**Exercise aim**
All that is needed is the number of lines in the records that contain the word "item", stated without anything else.

Plain-text document sources

╔══

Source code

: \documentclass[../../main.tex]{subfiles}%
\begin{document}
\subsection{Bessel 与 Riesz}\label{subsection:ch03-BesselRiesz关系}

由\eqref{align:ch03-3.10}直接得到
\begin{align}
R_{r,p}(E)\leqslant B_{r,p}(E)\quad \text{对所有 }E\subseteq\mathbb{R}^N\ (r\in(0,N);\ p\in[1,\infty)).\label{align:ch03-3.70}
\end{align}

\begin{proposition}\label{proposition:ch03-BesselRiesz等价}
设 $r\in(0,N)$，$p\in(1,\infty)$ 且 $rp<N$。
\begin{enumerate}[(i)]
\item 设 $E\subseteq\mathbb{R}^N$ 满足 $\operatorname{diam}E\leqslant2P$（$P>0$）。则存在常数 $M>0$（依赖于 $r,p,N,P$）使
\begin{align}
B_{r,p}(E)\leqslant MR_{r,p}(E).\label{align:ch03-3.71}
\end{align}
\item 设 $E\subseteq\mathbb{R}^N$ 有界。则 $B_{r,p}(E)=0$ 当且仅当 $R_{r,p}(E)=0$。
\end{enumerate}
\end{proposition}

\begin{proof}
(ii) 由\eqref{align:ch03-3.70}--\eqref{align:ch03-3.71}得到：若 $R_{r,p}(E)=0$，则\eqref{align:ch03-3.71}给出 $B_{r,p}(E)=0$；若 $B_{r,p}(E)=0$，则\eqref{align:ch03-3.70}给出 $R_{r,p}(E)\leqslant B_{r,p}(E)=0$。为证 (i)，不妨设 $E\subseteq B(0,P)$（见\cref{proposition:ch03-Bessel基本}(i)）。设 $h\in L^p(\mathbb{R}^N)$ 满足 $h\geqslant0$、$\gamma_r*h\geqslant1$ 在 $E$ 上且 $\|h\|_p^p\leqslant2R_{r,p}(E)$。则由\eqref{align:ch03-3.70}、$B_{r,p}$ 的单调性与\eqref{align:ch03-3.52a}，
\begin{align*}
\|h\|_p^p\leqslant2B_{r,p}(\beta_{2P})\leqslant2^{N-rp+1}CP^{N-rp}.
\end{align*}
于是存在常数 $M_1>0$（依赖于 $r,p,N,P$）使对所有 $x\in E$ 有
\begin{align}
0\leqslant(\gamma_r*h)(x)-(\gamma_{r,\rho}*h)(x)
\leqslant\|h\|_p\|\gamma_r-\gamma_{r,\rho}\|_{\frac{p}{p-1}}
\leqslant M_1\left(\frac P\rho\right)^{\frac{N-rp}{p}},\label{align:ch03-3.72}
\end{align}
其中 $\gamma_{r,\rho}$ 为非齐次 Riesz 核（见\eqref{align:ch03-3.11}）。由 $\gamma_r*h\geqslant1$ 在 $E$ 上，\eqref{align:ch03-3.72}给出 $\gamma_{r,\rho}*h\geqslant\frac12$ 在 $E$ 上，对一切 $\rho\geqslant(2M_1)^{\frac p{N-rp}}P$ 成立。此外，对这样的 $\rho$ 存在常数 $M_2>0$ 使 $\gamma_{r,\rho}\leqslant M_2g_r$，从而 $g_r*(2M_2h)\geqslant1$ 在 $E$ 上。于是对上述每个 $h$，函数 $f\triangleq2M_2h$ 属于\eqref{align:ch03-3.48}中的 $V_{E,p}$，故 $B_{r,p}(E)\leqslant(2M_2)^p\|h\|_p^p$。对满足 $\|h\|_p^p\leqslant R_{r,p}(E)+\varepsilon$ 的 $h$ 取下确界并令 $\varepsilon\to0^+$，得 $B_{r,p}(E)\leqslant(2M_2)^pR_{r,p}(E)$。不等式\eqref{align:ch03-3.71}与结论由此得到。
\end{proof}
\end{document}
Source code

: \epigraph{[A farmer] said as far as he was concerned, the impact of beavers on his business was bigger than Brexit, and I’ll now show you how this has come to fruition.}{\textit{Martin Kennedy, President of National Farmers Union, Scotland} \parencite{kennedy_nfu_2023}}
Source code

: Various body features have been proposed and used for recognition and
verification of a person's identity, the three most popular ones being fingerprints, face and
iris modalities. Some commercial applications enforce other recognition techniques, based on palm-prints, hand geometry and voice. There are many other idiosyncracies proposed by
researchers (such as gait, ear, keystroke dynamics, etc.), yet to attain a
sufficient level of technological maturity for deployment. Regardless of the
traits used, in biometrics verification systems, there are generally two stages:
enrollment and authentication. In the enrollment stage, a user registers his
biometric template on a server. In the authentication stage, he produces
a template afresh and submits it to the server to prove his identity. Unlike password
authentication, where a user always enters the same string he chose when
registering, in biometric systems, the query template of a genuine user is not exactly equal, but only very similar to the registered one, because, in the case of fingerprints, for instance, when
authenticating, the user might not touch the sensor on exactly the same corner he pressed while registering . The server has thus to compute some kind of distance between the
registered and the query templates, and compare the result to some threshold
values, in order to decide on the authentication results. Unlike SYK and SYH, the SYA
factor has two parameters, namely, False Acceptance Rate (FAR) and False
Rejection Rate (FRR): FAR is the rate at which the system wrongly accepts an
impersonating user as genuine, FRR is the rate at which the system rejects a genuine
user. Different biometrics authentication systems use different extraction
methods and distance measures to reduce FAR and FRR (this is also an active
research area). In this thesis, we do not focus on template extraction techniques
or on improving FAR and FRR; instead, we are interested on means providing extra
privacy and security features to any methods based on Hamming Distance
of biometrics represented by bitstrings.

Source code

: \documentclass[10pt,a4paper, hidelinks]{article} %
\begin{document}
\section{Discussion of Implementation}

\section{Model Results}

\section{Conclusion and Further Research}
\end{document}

╚══

**The answer**
2